Biological and immune features across MC subtypes

a. Relative expression of epithelial-mesenchymal transition (EMT) markers across subtypes; b. EMT scores across subtypes using a gene set derived from MsigDB (M5930); c-d. Protein abundance comparison of FN1 (c) and β-Catenin (d) across subtypes; e. Protein and phosphoprotein levels of key cell cycle kinases across subtypes; f. Expression of mRNA and protein levels of glycolysis-associated enzymes; g. mRNA expression of VEGFA across subtypes; h. Phosphoprotein abundance of VEGFR1 across subtypes; i. Angiogenesis score across subtypes using a gene set derived from MsigDB (Systematic name M5944); j. Expression comparison of key regulators of the Notch pathway across subtypes; k. Metabolism-associated hallmarks across subtypes. Gene sets for oxidative phosphorylation, peroxisome, adipogenesis, fatty acid metabolism, and xenobiotic metabolism were derived from MsigDB hallmark gene sets; l. Expression of PD-1 signaling-associated genes across subtypes. PD-1 signaling-associated genes were derived from MsigDB (Systematic name M18810); m. Immune cell infiltration across subtypes. Gene sets for each immune cell type were derived from a previous study[77]; n. Expression of anti-tumor/pro-tumor lymphocyte receptors and ligands across subtypes. The two-tailed Wilcoxon rank sum test was used to calculate p-values in panels b, c, d, g, h, i, and m.

The MC-II subtype demonstrated the second-worst outcome and was found to be more strongly associated with air pollution (Fig. 4). This subtype exhibited dysregulation of cell cycle processes, including cell division, glycolysis, and cell cycle biological processes (Fig. 4a).
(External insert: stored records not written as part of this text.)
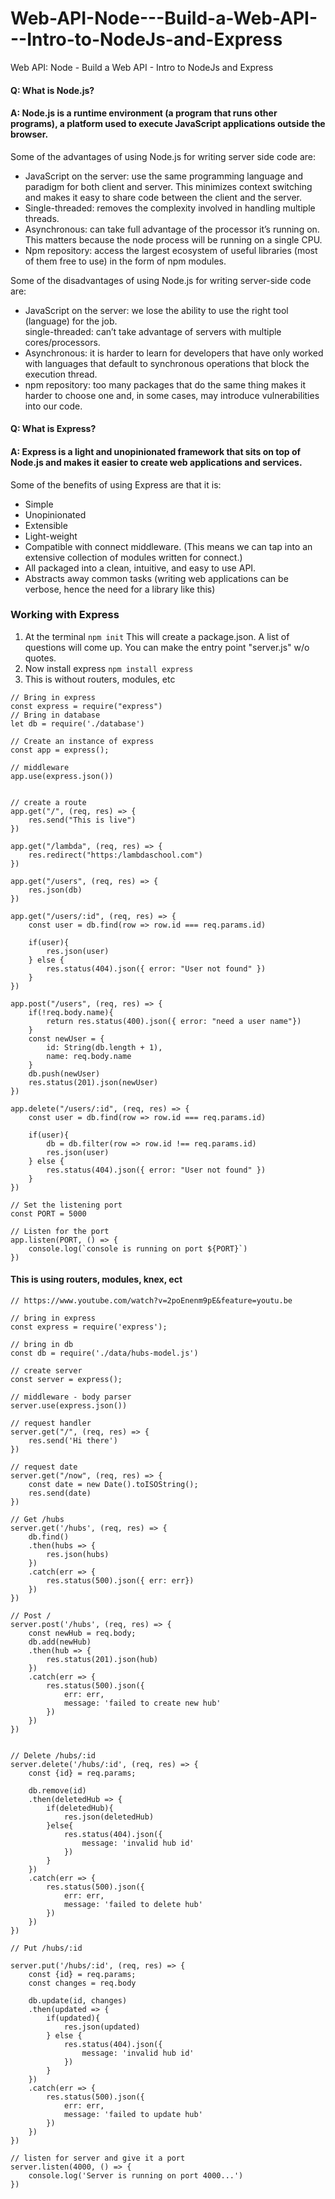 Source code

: # Web-API-Node---Build-a-Web-API---Intro-to-NodeJs-and-Express
Web API: Node - Build a Web API - Intro to NodeJs and Express

#### Q: What is Node.js?  
#### A: Node.js is a runtime environment (a program that runs other programs), a platform used to execute JavaScript applications outside the browser.

Some of the advantages of using Node.js for writing server side code are:    

- JavaScript on the server: use the same programming language and paradigm for both client and server. This minimizes context switching and makes it easy to share code between the client and the server.    
- Single-threaded: removes the complexity involved in handling multiple threads.    
- Asynchronous: can take full advantage of the processor it’s running on. This matters because the node process will be running on a single CPU.    
- Npm repository: access the largest ecosystem of useful libraries (most of them free to use) in the form of npm modules.    

Some of the disadvantages of using Node.js for writing server-side code are:    

- JavaScript on the server: we lose the ability to use the right tool (language) for the job.    
single-threaded: can’t take advantage of servers with multiple cores/processors.    
- Asynchronous: it is harder to learn for developers that have only worked with languages that default to synchronous operations that block the execution thread.    
- npm repository: too many packages that do the same thing makes it harder to choose one and, in some cases, may introduce vulnerabilities into our code.    


#### Q: What is Express?
#### A: Express is a light and unopinionated framework that sits on top of Node.js and makes it easier to create web applications and services. 

Some of the benefits of using Express are that it is:    

- Simple    
- Unopinionated    
- Extensible    
- Light-weight    
- Compatible with connect middleware. (This means we can tap into an extensive collection of modules written for connect.)    
- All packaged into a clean, intuitive, and easy to use API.    
- Abstracts away common tasks (writing web applications can be verbose, hence the need for a library like this)    


### Working with Express

1. At the terminal ```npm init```   This will create a package.json.  A list of questions will come up.
   You can make the entry point "server.js" w/o quotes.    
2. Now install express ```npm install express```    
3. This is without routers, modules, etc

```
// Bring in express
const express = require("express")
// Bring in database
let db = require('./database')

// Create an instance of express
const app = express();

// middleware
app.use(express.json())


// create a route
app.get("/", (req, res) => {
    res.send("This is live")
})

app.get("/lambda", (req, res) => {
    res.redirect("https:/lambdaschool.com")
})

app.get("/users", (req, res) => {
    res.json(db)
})

app.get("/users/:id", (req, res) => {
    const user = db.find(row => row.id === req.params.id)

    if(user){
        res.json(user)
    } else {
        res.status(404).json({ error: "User not found" })
    }
})

app.post("/users", (req, res) => {
    if(!req.body.name){
        return res.status(400).json({ error: "need a user name"})
    }
    const newUser = {
        id: String(db.length + 1),
        name: req.body.name
    }
    db.push(newUser)
    res.status(201).json(newUser)
})

app.delete("/users/:id", (req, res) => {
    const user = db.find(row => row.id === req.params.id)

    if(user){
        db = db.filter(row => row.id !== req.params.id)
        res.json(user)
    } else {
        res.status(404).json({ error: "User not found" })
    }
})

// Set the listening port
const PORT = 5000

// Listen for the port
app.listen(PORT, () => {
    console.log(`console is running on port ${PORT}`)
})
```

#### This is using routers, modules, knex, ect
```
// https://www.youtube.com/watch?v=2poEnenm9pE&feature=youtu.be

// bring in express
const express = require('express');

// bring in db
const db = require('./data/hubs-model.js')

// create server
const server = express();

// middleware - body parser
server.use(express.json())

// request handler
server.get("/", (req, res) => {
    res.send('Hi there')
})

// request date
server.get("/now", (req, res) => {
    const date = new Date().toISOString();
    res.send(date)
})

// Get /hubs
server.get('/hubs', (req, res) => {
    db.find()
    .then(hubs => {
        res.json(hubs)
    })
    .catch(err => {
        res.status(500).json({ err: err})
    })
})

// Post /
server.post('/hubs', (req, res) => {
    const newHub = req.body;
    db.add(newHub)
    .then(hub => {
        res.status(201).json(hub)
    })
    .catch(err => {
        res.status(500).json({
            err: err,
            message: 'failed to create new hub'
        })
    })
})


// Delete /hubs/:id
server.delete('/hubs/:id', (req, res) => {
    const {id} = req.params;

    db.remove(id)
    .then(deletedHub => {
        if(deletedHub){
            res.json(deletedHub)
        }else{
            res.status(404).json({
                message: 'invalid hub id'
            })
        }
    })
    .catch(err => {
        res.status(500).json({
            err: err,
            message: 'failed to delete hub'
        })
    })
})

// Put /hubs/:id

server.put('/hubs/:id', (req, res) => {
    const {id} = req.params;
    const changes = req.body 

    db.update(id, changes)
    .then(updated => {
        if(updated){
            res.json(updated)
        } else {
            res.status(404).json({
                message: 'invalid hub id'
            })
        }
    })
    .catch(err => {
        res.status(500).json({
            err: err,
            message: 'failed to update hub'
        })
    })
})

// listen for server and give it a port
server.listen(4000, () => {
    console.log('Server is running on port 4000...')
})
```



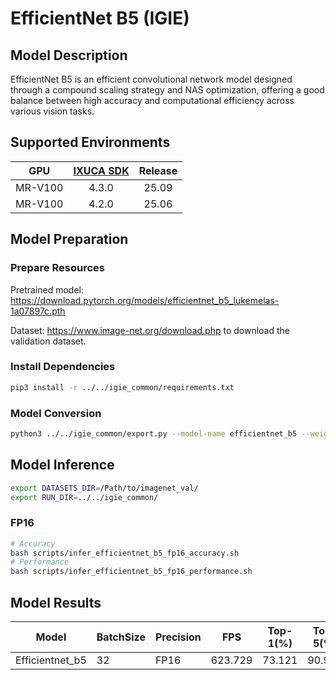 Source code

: # EfficientNet B5 (IGIE)

## Model Description

EfficientNet B5 is an efficient convolutional network model designed through a compound scaling strategy and NAS optimization, offering a good balance between high accuracy and computational efficiency across various vision tasks.

## Supported Environments

| GPU    | [IXUCA SDK](https://gitee.com/deep-spark/deepspark#%E5%A4%A9%E6%95%B0%E6%99%BA%E7%AE%97%E8%BD%AF%E4%BB%B6%E6%A0%88-ixuca) | Release |
| :----: | :----: | :----: |
| MR-V100 | 4.3.0 | 25.09 |
| MR-V100 | 4.2.0 | 25.06 |

## Model Preparation

### Prepare Resources

Pretrained model: <https://download.pytorch.org/models/efficientnet_b5_lukemelas-1a07897c.pth>

Dataset: <https://www.image-net.org/download.php> to download the validation dataset.

### Install Dependencies

```bash
pip3 install -r ../../igie_common/requirements.txt
```

### Model Conversion

```bash
python3 ../../igie_common/export.py --model-name efficientnet_b5 --weight efficientnet_b5_lukemelas-1a07897c.pth --output efficientnet_b5.onnx
```

## Model Inference

```bash
export DATASETS_DIR=/Path/to/imagenet_val/
export RUN_DIR=../../igie_common/
```

### FP16

```bash
# Accuracy
bash scripts/infer_efficientnet_b5_fp16_accuracy.sh
# Performance
bash scripts/infer_efficientnet_b5_fp16_performance.sh
```

## Model Results

| Model           | BatchSize | Precision | FPS      | Top-1(%) | Top-5(%) |
| --------------- | --------- | --------- | -------- | -------- | -------- |
| Efficientnet_b5 | 32        | FP16      | 623.729  | 73.121   | 90.913   |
The KSEA analysis revealed that the CDK1 and CDK2 pathways, which are closely linked to cell cycle regulation, were predominantly activated in the MC-II subtype (Fig. 5e). Consistently, we observed higher expression levels of CDK1 and CDK2 at both the protein and phosphoprotein levels in the MC-II subtype, indicating specific elevation of the G2M phase in the cell cycle (Fig. 5e). The cell cycle and glycolysis processes are tightly coordinated, allowing cells to synchronize their metabolic state and energy requirements with cell cycle progression to ensure proper cell growth and division[4648]. In line with this, we found that key enzymes involved in glycolysis regulation, such as Hexokinase 1 (HK1), Glyceraldehyde-3-phosphate dehydrogenase (GAPDH), and Glyceraldehyde-3-phosphate dehydrogenase-like protein (GPL), were highly expressed in the MC-II subtype (Fig. 5f). Additionally, the MC-II subtype was enriched with EGFR mutations (MC-II vs. others: 18/24 vs. 51/110; Fisher’s exact p = 0.013) and TP53 mutations (MC-II vs. others: 14/24 vs. 35/110; Fisher’s exact p = 0.019), consistent with the characteristic loss of control over cell proliferation. In summary, the MC-II subtype exhibited dysregulated cell cycle processes accompanied by an elevated glycolysis capability, indicating a distinct metabolic and proliferative phenotype.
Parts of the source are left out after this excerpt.